__Action item__: The required output is a verbatim transcription of the listing, pictures excluded.

__Study material__:
= Beginning of Section =
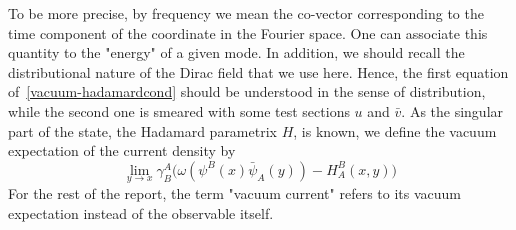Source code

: To be more precise, 
by frequency we mean the co-vector corresponding to the time component of the coordinate in the Fourier space.
One can associate this quantity to the "energy" of a given mode. 
In addition, we should recall the distributional nature of the Dirac field that we use here. 
Hence, the first equation of~\cref{vacuum-hadamardcond} should be understood in the sense of distribution,
while the second one is smeared with some test sections $u$ and $\bar{v}$. 
As the singular part of the state, the Hadamard parametrix $H$, is known, we define the vacuum expectation of the current density by 
\begin{equation}\label{vacuum-currentexpression}
\lim_{y \rightarrow x} \gamma^A_B \big(
\omega(\psi^B(x)\bar{\psi}_A(y)) - H^B_A (x, y)\big)
\end{equation}
For the rest of the report, the term "vacuum current" refers to its vacuum expectation instead of the observable itself. 

%
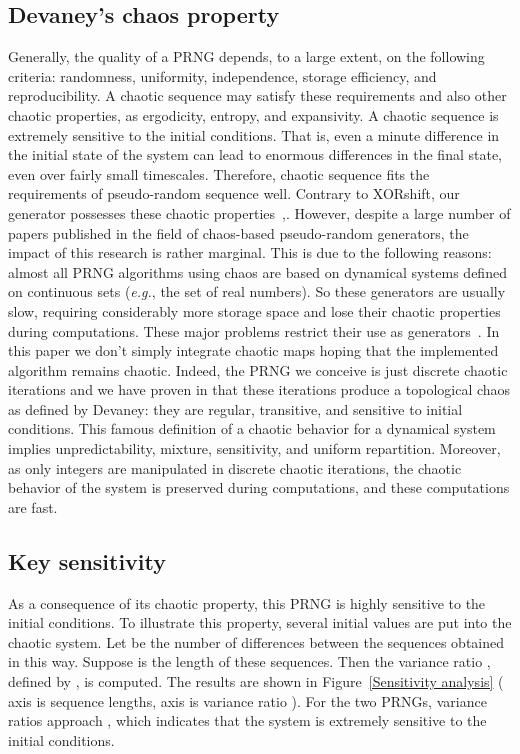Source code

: \documentclass[10pt, a4paper, conference, compsocconf]{IEEEtran}
\begin{document}
\subsection{Devaney's chaos property}
Generally, the quality of a PRNG depends, to a large extent, on the following criteria: randomness, uniformity, independence, storage efficiency, and reproducibility. A chaotic sequence may satisfy these requirements and also other chaotic properties, as ergodicity, entropy, and expansivity. A chaotic sequence is extremely sensitive to the initial conditions. That is, even a minute difference in the initial state of the system can lead to enormous differences in the final state, even over fairly small timescales. Therefore, chaotic sequence fits the requirements of pseudo-random sequence well. Contrary to XORshift, our generator possesses these chaotic properties~\cite{guyeux09},\cite{wang2009}.
However, despite a large number of papers published in the field of chaos-based pseudo-random generators, the impact of this research is rather marginal. This is due to the following reasons: almost all PRNG algorithms using chaos are based on dynamical systems defined on continuous sets (\emph{e.g.}, the set of real numbers). So these generators are usually slow, requiring considerably more storage space and lose their chaotic properties during computations. These major problems restrict their use as generators~\cite{Kocarev2001}.\newline
In this paper we don't simply integrate chaotic maps hoping that the implemented algorithm remains chaotic. Indeed, the PRNG we conceive is just discrete chaotic iterations and we have proven in \cite{guyeux09} that these iterations produce a topological chaos as defined by Devaney: they are regular, transitive, and sensitive to initial conditions. This famous definition of a chaotic behavior for a dynamical system implies unpredictability, mixture, sensitivity, and uniform repartition. Moreover, as only integers are manipulated in discrete chaotic iterations, the chaotic behavior of the system is preserved during computations, and these computations are fast.


\subsection{Key sensitivity}
As a consequence of its chaotic property, this PRNG is highly sensitive to the initial conditions. To illustrate this property, several initial values are put into the chaotic system. Let  be the number 
of differences between the sequences obtained in this way. Suppose  is the length of these 
sequences. Then the variance ratio , defined by , is computed. The results are 
shown in Figure~\ref{Sensitivity analysis} ( axis is sequence lengths,  axis is variance ratio ). For the two PRNGs, variance 
ratios approach , which indicates that the system is extremely sensitive to the initial 
conditions.
\end{document}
= End of Section =
__Answer area__:
Source code

: To be more precise, 
by frequency we mean the co-vector corresponding to the time component of the coordinate in the Fourier space.
One can associate this quantity to the "energy" of a given mode. 
In addition, we should recall the distributional nature of the Dirac field that we use here. 
Hence, the first equation of~\cref{vacuum-hadamardcond} should be understood in the sense of distribution,
while the second one is smeared with some test sections $u$ and $\bar{v}$. 
As the singular part of the state, the Hadamard parametrix $H$, is known, we define the vacuum expectation of the current density by 
\begin{equation}\label{vacuum-currentexpression}
\lim_{y \rightarrow x} \gamma^A_B \big(
\omega(\psi^B(x)\bar{\psi}_A(y)) - H^B_A (x, y)\big)
\end{equation}
For the rest of the report, the term "vacuum current" refers to its vacuum expectation instead of the observable itself. 

%
Source code

: \documentclass[10pt, a4paper, conference, compsocconf]{IEEEtran}
\begin{document}
\subsection{Devaney's chaos property}
Generally, the quality of a PRNG depends, to a large extent, on the following criteria: randomness, uniformity, independence, storage efficiency, and reproducibility. A chaotic sequence may satisfy these requirements and also other chaotic properties, as ergodicity, entropy, and expansivity. A chaotic sequence is extremely sensitive to the initial conditions. That is, even a minute difference in the initial state of the system can lead to enormous differences in the final state, even over fairly small timescales. Therefore, chaotic sequence fits the requirements of pseudo-random sequence well. Contrary to XORshift, our generator possesses these chaotic properties~\cite{guyeux09},\cite{wang2009}.
However, despite a large number of papers published in the field of chaos-based pseudo-random generators, the impact of this research is rather marginal. This is due to the following reasons: almost all PRNG algorithms using chaos are based on dynamical systems defined on continuous sets (\emph{e.g.}, the set of real numbers). So these generators are usually slow, requiring considerably more storage space and lose their chaotic properties during computations. These major problems restrict their use as generators~\cite{Kocarev2001}.\newline
In this paper we don't simply integrate chaotic maps hoping that the implemented algorithm remains chaotic. Indeed, the PRNG we conceive is just discrete chaotic iterations and we have proven in \cite{guyeux09} that these iterations produce a topological chaos as defined by Devaney: they are regular, transitive, and sensitive to initial conditions. This famous definition of a chaotic behavior for a dynamical system implies unpredictability, mixture, sensitivity, and uniform repartition. Moreover, as only integers are manipulated in discrete chaotic iterations, the chaotic behavior of the system is preserved during computations, and these computations are fast.


\subsection{Key sensitivity}
As a consequence of its chaotic property, this PRNG is highly sensitive to the initial conditions. To illustrate this property, several initial values are put into the chaotic system. Let  be the number 
of differences between the sequences obtained in this way. Suppose  is the length of these 
sequences. Then the variance ratio , defined by , is computed. The results are 
shown in Figure~\ref{Sensitivity analysis} ( axis is sequence lengths,  axis is variance ratio ). For the two PRNGs, variance 
ratios approach , which indicates that the system is extremely sensitive to the initial 
conditions.
\end{document}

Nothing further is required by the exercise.